# [TASK TO CARRY OUT]
Extract the lines from the first one in the records below through the line containing "#### Identifying the syndrome", keeping both ends and leaving out any pictures.
╔══
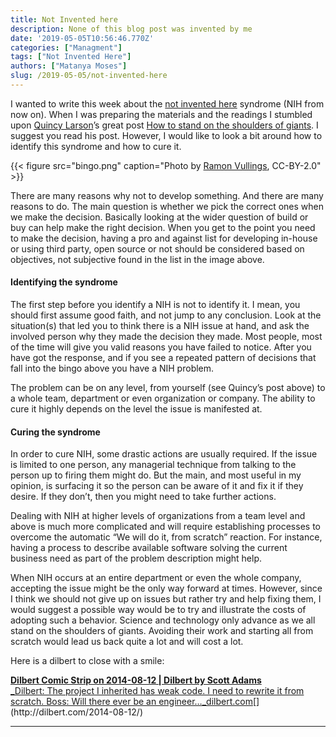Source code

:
 ```yaml
---
title: Not Invented here
description: None of this blog post was invented by me
date: '2019-05-05T10:56:46.770Z'
categories: ["Managment"]
tags: ["Not Invented Here"]
authors: ["Matanya Moses"]
slug: /2019-05-05/not-invented-here
---
```


I wanted to write this week about the [not invented here](https://en.wikipedia.org/wiki/Not_invented_here) syndrome (NIH from now on). When I was preparing the materials and the readings I stumbled upon [Quincy Larson](https://medium.com/u/17756313f41a)’s great post [How to stand on the shoulders of giants](https://medium.freecodecamp.org/how-to-stand-on-shoulders-16e8cfbc127bhttps://medium.freecodecamp.org/how-to-stand-on-shoulders-16e8cfbc127b). I suggest you read his post. However, I would like to look a bit around how to identify this syndrome and how to cure it.

{{< figure src="bingo.png" caption="Photo by [Ramon Vullings](https://www.flickr.com/photos/83445692@N03/16600377389), CC-BY-2.0" >}}

There are many reasons why not to develop something. And there are many reasons to do. The main question is whether we pick the correct ones when we make the decision. Basically looking at the wider question of build or buy can help make the right decision. When you get to the point you need to make the decision, having a pro and against list for developing in-house or using third party, open source or not should be considered based on objectives, not subjective found in the list in the image above.

#### Identifying the syndrome

The first step before you identify a NIH is not to identify it. I mean, you should first assume good faith, and not jump to any conclusion. Look at the situation(s) that led you to think there is a NIH issue at hand, and ask the involved person why they made the decision they made. Most people, most of the time will give you valid reasons you have failed to notice. After you have got the response, and if you see a repeated pattern of decisions that fall into the bingo above you have a NIH problem.

The problem can be on any level, from yourself (see Quincy’s post above) to a whole team, department or even organization or company. The ability to cure it highly depends on the level the issue is manifested at.

#### Curing the syndrome

In order to cure NIH, some drastic actions are usually required. If the issue is limited to one person, any managerial technique from talking to the person up to firing them might do. But the main, and most useful in my opinion, is surfacing it so the person can be aware of it and fix it if they desire. If they don’t, then you might need to take further actions.

Dealing with NIH at higher levels of organizations from a team level and above is much more complicated and will require establishing processes to overcome the automatic “We will do it, from scratch” reaction. For instance, having a process to describe available software solving the current business need as part of the problem description might help.

When NIH occurs at an entire department or even the whole company, accepting the issue might be the only way forward at times. However, since I think we should not give up on issues but rather try and help fixing them, I would suggest a possible way would be to try and illustrate the costs of adopting such a behavior. Science and technology only advance as we all stand on the shoulders of giants. Avoiding their work and starting all from scratch would lead us back quite a lot and will cost a lot.

Here is a dilbert to close with a smile:

[**Dilbert Comic Strip on 2014-08-12 | Dilbert by Scott Adams**  
_Dilbert: The project I inherited has weak code. I need to rewrite it from scratch. Boss: Will there ever be an engineer…_dilbert.com](http://dilbert.com/2014-08-12/ "http://dilbert.com/2014-08-12/")[](http://dilbert.com/2014-08-12/)

---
╚══
# [TASK RESULT]
Source code

:
 ```yaml
---
title: Not Invented here
description: None of this blog post was invented by me
date: '2019-05-05T10:56:46.770Z'
categories: ["Managment"]
tags: ["Not Invented Here"]
authors: ["Matanya Moses"]
slug: /2019-05-05/not-invented-here
---
```


I wanted to write this week about the [not invented here](https://en.wikipedia.org/wiki/Not_invented_here) syndrome (NIH from now on). When I was preparing the materials and the readings I stumbled upon [Quincy Larson](https://medium.com/u/17756313f41a)’s great post [How to stand on the shoulders of giants](https://medium.freecodecamp.org/how-to-stand-on-shoulders-16e8cfbc127bhttps://medium.freecodecamp.org/how-to-stand-on-shoulders-16e8cfbc127b). I suggest you read his post. However, I would like to look a bit around how to identify this syndrome and how to cure it.

{{< figure src="bingo.png" caption="Photo by [Ramon Vullings](https://www.flickr.com/photos/83445692@N03/16600377389), CC-BY-2.0" >}}

There are many reasons why not to develop something. And there are many reasons to do. The main question is whether we pick the correct ones when we make the decision. Basically looking at the wider question of build or buy can help make the right decision. When you get to the point you need to make the decision, having a pro and against list for developing in-house or using third party, open source or not should be considered based on objectives, not subjective found in the list in the image above.

#### Identifying the syndrome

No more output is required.